А потом она стояла на коленях на грубом цементе, и вокруг нее пахло мочой. Она моргнула, и ее зрение заполнил большой член, а его мужской запах заполнил ее нос, а затем он прижался к ее губам. Она приоткрыла губы, и он скользнул внутрь. Он был большим, твердым, а его владелец толкнул его так сильно и быстро, что ушиб заднюю часть ее горла, прежде чем потянул его назад, а затем быстро трахнул им ее рот.

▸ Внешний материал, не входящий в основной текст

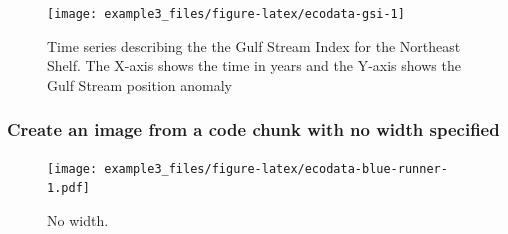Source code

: \documentclass[
]{article}
\begin{document}
\begin{figure}
\texttt{[image: example3\_files/figure-latex/ecodata-gsi-1]} \caption{Time series describing the the Gulf Stream Index for the Northeast Shelf. The X-axis shows the time in years and the Y-axis shows the Gulf Stream position anomaly}\label{fig:ecodata-gsi}
\end{figure}

\subsubsection{Create an image from a code chunk with no width
specified}\label{create-an-image-from-a-code-chunk-with-no-width-specified}

\begin{figure}
\centering
\texttt{[image: example3\_files/figure-latex/ecodata-blue-runner-1.pdf]}
\caption{No width.}
\end{figure}
\end{document}
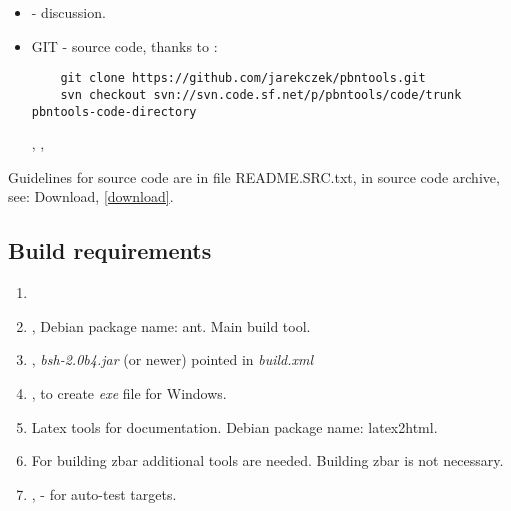 \documentclass[polish,a4paper,11pt,oneside]{article}
\begin{document}
\begin{itemize}
\item
   -
  discussion.
  
\item
  GIT - source code, thanks to 
  :
  \begin{verbatim}
    git clone https://github.com/jarekczek/pbntools.git
    svn checkout svn://svn.code.sf.net/p/pbntools/code/trunk pbntools-code-directory
  \end{verbatim}

  ,
  , 

\end{itemize}

Guidelines for source code are in file README.SRC.txt,
in source code archive, see: Download, \ref{download}.

\subsection{Build requirements}

\begin{enumerate}
\item
  \javajdk
\item
  , Debian package name: ant.
  Main build tool.
\item
  ,
  {\em bsh-2.0b4.jar} (or newer) pointed in {\em build.xml}
\item
  ,
  to create {\em exe} file for Windows.
\item
  Latex tools for documentation. Debian package name: latex2html.
\item
  For building zbar additional tools are needed.
  Building zbar is not necessary.
\item
  ,
  - for auto-test targets.


\end{enumerate}
\end{document}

Она бы упала, но сильные мужские руки держали ее за плечи и удерживали в вертикальном положении. Она обнаружила, что ее руки сжимают члены, а она стискивает их и водит ими вверх и вниз по их твердости. «Это все равно что кататься на велосипеде»,  — бессмысленно подумала она, «никогда не забываешь, как дрочить парню». Поверх ее рук легли мужские руки и помогли ей тереть их сильнее и быстрее.

— О, Боже, как хорошо, сучка. Я хочу ее рот.

— Я хочу эту пизду.

— Ты что, совсем спятил? Ты хоть представляешь, какие бациллы у нее могут быть. К черту все это. Ты кончишь ей в рот. Так безопаснее.

— Продолжай следить за этой проклятой дверью. Я не хочу, чтобы кто-то пришел сюда посрать, пока я не выйду.

— Черт побери, поторопись. Я не хочу, чтобы она дергала меня. Дай мне ее гребаный рот.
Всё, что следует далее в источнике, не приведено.